Figure 3.(a) One subimage of one subimage burst of 100 × 2562 pixels before reconstruction. (b) The parallel reconstruction subimage using speckle masking based on OpenMP.
Table 1 shows the execution time comparison of one subimage reconstruction between various modules with single thread serial implementation and 10 threads parallel implementation. As shown in the table, the runtime of reconstructing one entire subimage in parallel reduces to around 2.7 seconds, outperforming the single thread serial implementation by a factor of about 2.5. The most time-consuming module – average bispectrum computation, including 5D bispectrum computation, average 5D bispectrum computation, and average 4D bispectrum computation, shows a great speed increase by a factor of about 4.6. The processing speed of the other two modules is about 8-10 times faster than that of single thread serial implementation. From the comparison results above, we can see that the processing speed of solar subimage reconstruction together with several reconstruction steps is promoted significantly.
Table 1Time performance measurements for one subimage burst of 100 × 2562 pixels between various modules with serial implementation and parallel implementation.
Figure 4 shows the execution time and relative speedup ratio of one solar subimage reconstruction for the number of threads ranging from 1 to 16. A clear advantage is seen for increasing number of threads. As shown in Figure 4, as the number of threads increases, the execution time reduces and the relative speedup ratio increases. However, there is a saturation at a minimum of around 2.7 seconds in Figure 4a (at a maximum of around 5 in Figure 4b) when the number of threads exceeds 10. The probable reason is that there are some serial programs in the parallel implementation, and some overhead associated with the startup, revocation, and synchronization of multi-threads. Therefore, for accelerating one subimage reconstruction in the OpenMP model, 10 threads on each processor may prove to be an optimal choice.

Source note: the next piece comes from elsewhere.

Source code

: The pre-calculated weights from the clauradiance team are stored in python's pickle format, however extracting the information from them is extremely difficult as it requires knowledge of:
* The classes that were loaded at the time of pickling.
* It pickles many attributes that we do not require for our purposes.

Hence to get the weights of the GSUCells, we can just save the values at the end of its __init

Figure 4.The execution time (Figure 4a) and relative speedup ratio (Figure 4b) of one solar subimage reconstruction versus the number of employed threads on each processor.
4. CONCLUSIONS
In this study, we design and implement a novel parallel method for speckle masking reconstruction of solar subimage on a shared memory machine using the OpenMP. Real tests are performed to verify the correctness of our codes. The details of several parallel reconstruction steps are presented. The multi-threads parallel implementation between various modules shows significant speed increase as compared to single thread serial implementation, and a speedup of about 2.5 is achieved in one subimage reconstruction. In addition, the timing result for reconstructing one subimage with 256×256 pixels in parallel has shown a clear advantage with greater number of threads. The parallel computing results are reliable, and can provide the foundation for reconstructing an entire solar image in real-time.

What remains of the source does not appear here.